## Collected data:
=== Section Start ===

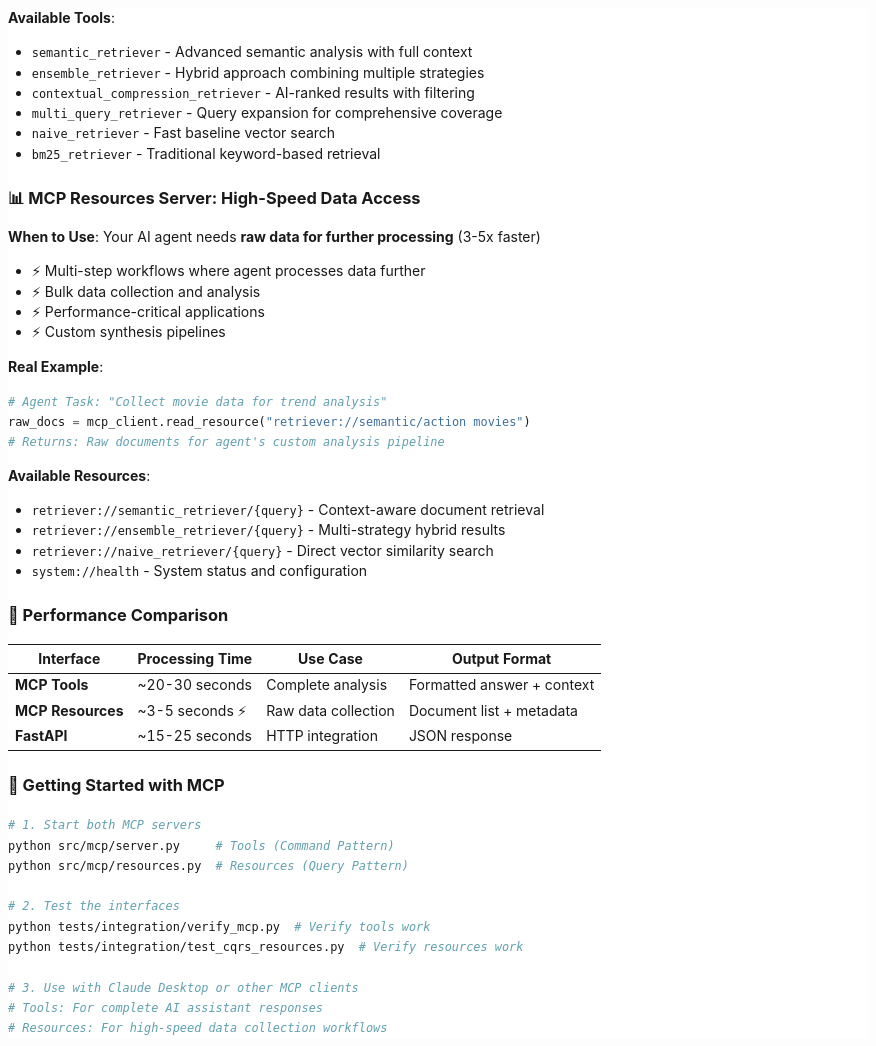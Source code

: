 **Available Tools**:
- `semantic_retriever` - Advanced semantic analysis with full context
- `ensemble_retriever` - Hybrid approach combining multiple strategies
- `contextual_compression_retriever` - AI-ranked results with filtering
- `multi_query_retriever` - Query expansion for comprehensive coverage
- `naive_retriever` - Fast baseline vector search
- `bm25_retriever` - Traditional keyword-based retrieval

### 📊 MCP Resources Server: High-Speed Data Access

**When to Use**: Your AI agent needs **raw data for further processing** (3-5x faster)
- ⚡ Multi-step workflows where agent processes data further
- ⚡ Bulk data collection and analysis
- ⚡ Performance-critical applications
- ⚡ Custom synthesis pipelines

**Real Example**:
```python
# Agent Task: "Collect movie data for trend analysis"
raw_docs = mcp_client.read_resource("retriever://semantic/action movies")
# Returns: Raw documents for agent's custom analysis pipeline
```

**Available Resources**:
- `retriever://semantic_retriever/{query}` - Context-aware document retrieval
- `retriever://ensemble_retriever/{query}` - Multi-strategy hybrid results
- `retriever://naive_retriever/{query}` - Direct vector similarity search
- `system://health` - System status and configuration

### 🎯 Performance Comparison

| Interface | Processing Time | Use Case | Output Format |
|-----------|----------------|----------|---------------|
| **MCP Tools** | ~20-30 seconds | Complete analysis | Formatted answer + context |
| **MCP Resources** | ~3-5 seconds ⚡ | Raw data collection | Document list + metadata |
| **FastAPI** | ~15-25 seconds | HTTP integration | JSON response |

### 🚀 Getting Started with MCP

```bash
# 1. Start both MCP servers
python src/mcp/server.py     # Tools (Command Pattern)
python src/mcp/resources.py  # Resources (Query Pattern)

# 2. Test the interfaces
python tests/integration/verify_mcp.py  # Verify tools work
python tests/integration/test_cqrs_resources.py  # Verify resources work

# 3. Use with Claude Desktop or other MCP clients
# Tools: For complete AI assistant responses
# Resources: For high-speed data collection workflows
```
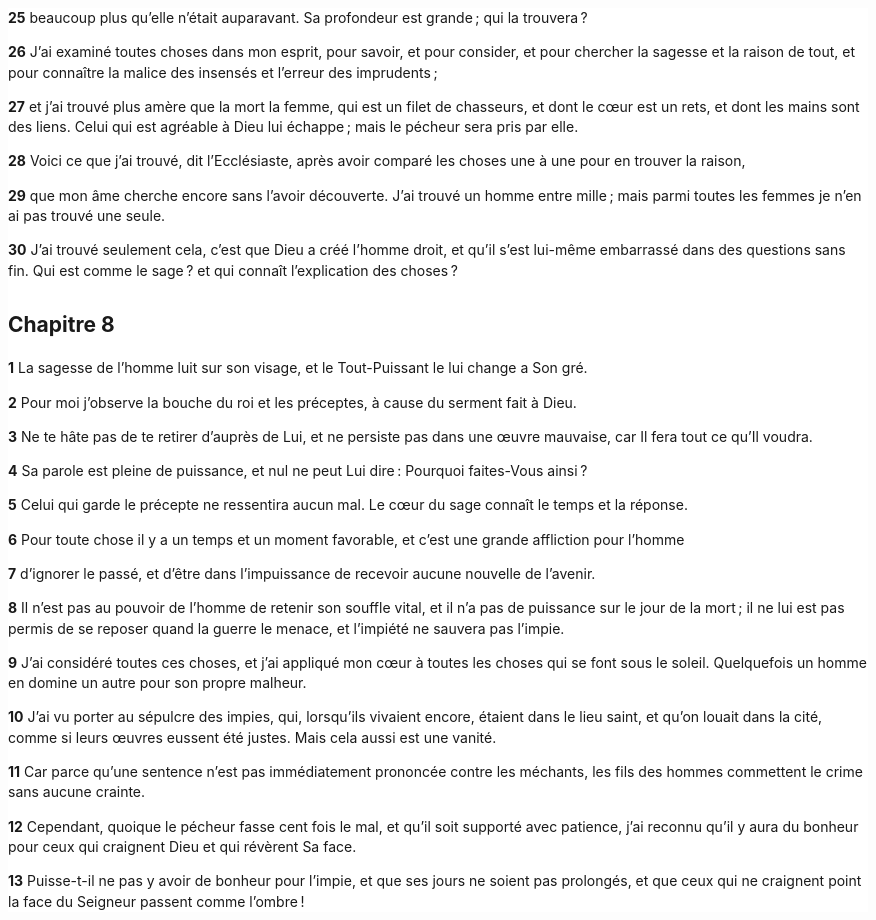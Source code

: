 **25** beaucoup plus qu’elle n’était auparavant. Sa profondeur est grande ; qui la trouvera ?

**26** J’ai examiné toutes choses dans mon esprit, pour savoir, et pour consider, et pour chercher la sagesse et la raison de tout, et pour connaître la malice des insensés et l’erreur des imprudents ;

**27** et j’ai trouvé plus amère que la mort la femme, qui est un filet de chasseurs, et dont le cœur est un rets, et dont les mains sont des liens. Celui qui est agréable à Dieu lui échappe ; mais le pécheur sera pris par elle.

**28** Voici ce que j’ai trouvé, dit l’Ecclésiaste, après avoir comparé les choses une à une pour en trouver la raison,

**29** que mon âme cherche encore sans l’avoir découverte. J’ai trouvé un homme entre mille ; mais parmi toutes les femmes je n’en ai pas trouvé une seule.

**30** J’ai trouvé seulement cela, c’est que Dieu a créé l’homme droit, et qu’il s’est lui-même embarrassé dans des questions sans fin. Qui est comme le sage ? et qui connaît l’explication des choses ?

## Chapitre 8

**1** La sagesse de l’homme luit sur son visage, et le Tout-Puissant le lui change a Son gré.

**2** Pour moi j’observe la bouche du roi et les préceptes, à cause du serment fait à Dieu.

**3** Ne te hâte pas de te retirer d’auprès de Lui, et ne persiste pas dans une œuvre mauvaise, car Il fera tout ce qu’Il voudra.

**4** Sa parole est pleine de puissance, et nul ne peut Lui dire : Pourquoi faites-Vous ainsi ?

**5** Celui qui garde le précepte ne ressentira aucun mal. Le cœur du sage connaît le temps et la réponse.

**6** Pour toute chose il y a un temps et un moment favorable, et c’est une grande affliction pour l’homme

**7** d’ignorer le passé, et d’être dans l’impuissance de recevoir aucune nouvelle de l’avenir.

**8** Il n’est pas au pouvoir de l’homme de retenir son souffle vital, et il n’a pas de puissance sur le jour de la mort ; il ne lui est pas permis de se reposer quand la guerre le menace, et l’impiété ne sauvera pas l’impie.

**9** J’ai considéré toutes ces choses, et j’ai appliqué mon cœur à toutes les choses qui se font sous le soleil. Quelquefois un homme en domine un autre pour son propre malheur.

**10** J’ai vu porter au sépulcre des impies, qui, lorsqu’ils vivaient encore, étaient dans le lieu saint, et qu’on louait dans la cité, comme si leurs œuvres eussent été justes. Mais cela aussi est une vanité.

**11** Car parce qu’une sentence n’est pas immédiatement prononcée contre les méchants, les fils des hommes commettent le crime sans aucune crainte.

**12** Cependant, quoique le pécheur fasse cent fois le mal, et qu’il soit supporté avec patience, j’ai reconnu qu’il y aura du bonheur pour ceux qui craignent Dieu et qui révèrent Sa face.

**13** Puisse-t-il ne pas y avoir de bonheur pour l’impie, et que ses jours ne soient pas prolongés, et que ceux qui ne craignent point la face du Seigneur passent comme l’ombre !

=== Section End ===

## Task details:
What is wanted is a word-for-word restatement of the entries, without their images.

## Answer section:
Source code

: **Available Tools**:
- `semantic_retriever` - Advanced semantic analysis with full context
- `ensemble_retriever` - Hybrid approach combining multiple strategies
- `contextual_compression_retriever` - AI-ranked results with filtering
- `multi_query_retriever` - Query expansion for comprehensive coverage
- `naive_retriever` - Fast baseline vector search
- `bm25_retriever` - Traditional keyword-based retrieval

### 📊 MCP Resources Server: High-Speed Data Access

**When to Use**: Your AI agent needs **raw data for further processing** (3-5x faster)
- ⚡ Multi-step workflows where agent processes data further
- ⚡ Bulk data collection and analysis
- ⚡ Performance-critical applications
- ⚡ Custom synthesis pipelines

**Real Example**:
```python
# Agent Task: "Collect movie data for trend analysis"
raw_docs = mcp_client.read_resource("retriever://semantic/action movies")
# Returns: Raw documents for agent's custom analysis pipeline
```

**Available Resources**:
- `retriever://semantic_retriever/{query}` - Context-aware document retrieval
- `retriever://ensemble_retriever/{query}` - Multi-strategy hybrid results
- `retriever://naive_retriever/{query}` - Direct vector similarity search
- `system://health` - System status and configuration

### 🎯 Performance Comparison

| Interface | Processing Time | Use Case | Output Format |
|-----------|----------------|----------|---------------|
| **MCP Tools** | ~20-30 seconds | Complete analysis | Formatted answer + context |
| **MCP Resources** | ~3-5 seconds ⚡ | Raw data collection | Document list + metadata |
| **FastAPI** | ~15-25 seconds | HTTP integration | JSON response |

### 🚀 Getting Started with MCP

```bash
# 1. Start both MCP servers
python src/mcp/server.py     # Tools (Command Pattern)
python src/mcp/resources.py  # Resources (Query Pattern)

# 2. Test the interfaces
python tests/integration/verify_mcp.py  # Verify tools work
python tests/integration/test_cqrs_resources.py  # Verify resources work

# 3. Use with Claude Desktop or other MCP clients
# Tools: For complete AI assistant responses
# Resources: For high-speed data collection workflows
```
Source code

: **25** beaucoup plus qu’elle n’était auparavant. Sa profondeur est grande ; qui la trouvera ?

**26** J’ai examiné toutes choses dans mon esprit, pour savoir, et pour consider, et pour chercher la sagesse et la raison de tout, et pour connaître la malice des insensés et l’erreur des imprudents ;

**27** et j’ai trouvé plus amère que la mort la femme, qui est un filet de chasseurs, et dont le cœur est un rets, et dont les mains sont des liens. Celui qui est agréable à Dieu lui échappe ; mais le pécheur sera pris par elle.

**28** Voici ce que j’ai trouvé, dit l’Ecclésiaste, après avoir comparé les choses une à une pour en trouver la raison,

**29** que mon âme cherche encore sans l’avoir découverte. J’ai trouvé un homme entre mille ; mais parmi toutes les femmes je n’en ai pas trouvé une seule.

**30** J’ai trouvé seulement cela, c’est que Dieu a créé l’homme droit, et qu’il s’est lui-même embarrassé dans des questions sans fin. Qui est comme le sage ? et qui connaît l’explication des choses ?

## Chapitre 8

**1** La sagesse de l’homme luit sur son visage, et le Tout-Puissant le lui change a Son gré.

**2** Pour moi j’observe la bouche du roi et les préceptes, à cause du serment fait à Dieu.

**3** Ne te hâte pas de te retirer d’auprès de Lui, et ne persiste pas dans une œuvre mauvaise, car Il fera tout ce qu’Il voudra.

**4** Sa parole est pleine de puissance, et nul ne peut Lui dire : Pourquoi faites-Vous ainsi ?

**5** Celui qui garde le précepte ne ressentira aucun mal. Le cœur du sage connaît le temps et la réponse.

**6** Pour toute chose il y a un temps et un moment favorable, et c’est une grande affliction pour l’homme

**7** d’ignorer le passé, et d’être dans l’impuissance de recevoir aucune nouvelle de l’avenir.

**8** Il n’est pas au pouvoir de l’homme de retenir son souffle vital, et il n’a pas de puissance sur le jour de la mort ; il ne lui est pas permis de se reposer quand la guerre le menace, et l’impiété ne sauvera pas l’impie.

**9** J’ai considéré toutes ces choses, et j’ai appliqué mon cœur à toutes les choses qui se font sous le soleil. Quelquefois un homme en domine un autre pour son propre malheur.

**10** J’ai vu porter au sépulcre des impies, qui, lorsqu’ils vivaient encore, étaient dans le lieu saint, et qu’on louait dans la cité, comme si leurs œuvres eussent été justes. Mais cela aussi est une vanité.

**11** Car parce qu’une sentence n’est pas immédiatement prononcée contre les méchants, les fils des hommes commettent le crime sans aucune crainte.

**12** Cependant, quoique le pécheur fasse cent fois le mal, et qu’il soit supporté avec patience, j’ai reconnu qu’il y aura du bonheur pour ceux qui craignent Dieu et qui révèrent Sa face.

**13** Puisse-t-il ne pas y avoir de bonheur pour l’impie, et que ses jours ne soient pas prolongés, et que ceux qui ne craignent point la face du Seigneur passent comme l’ombre !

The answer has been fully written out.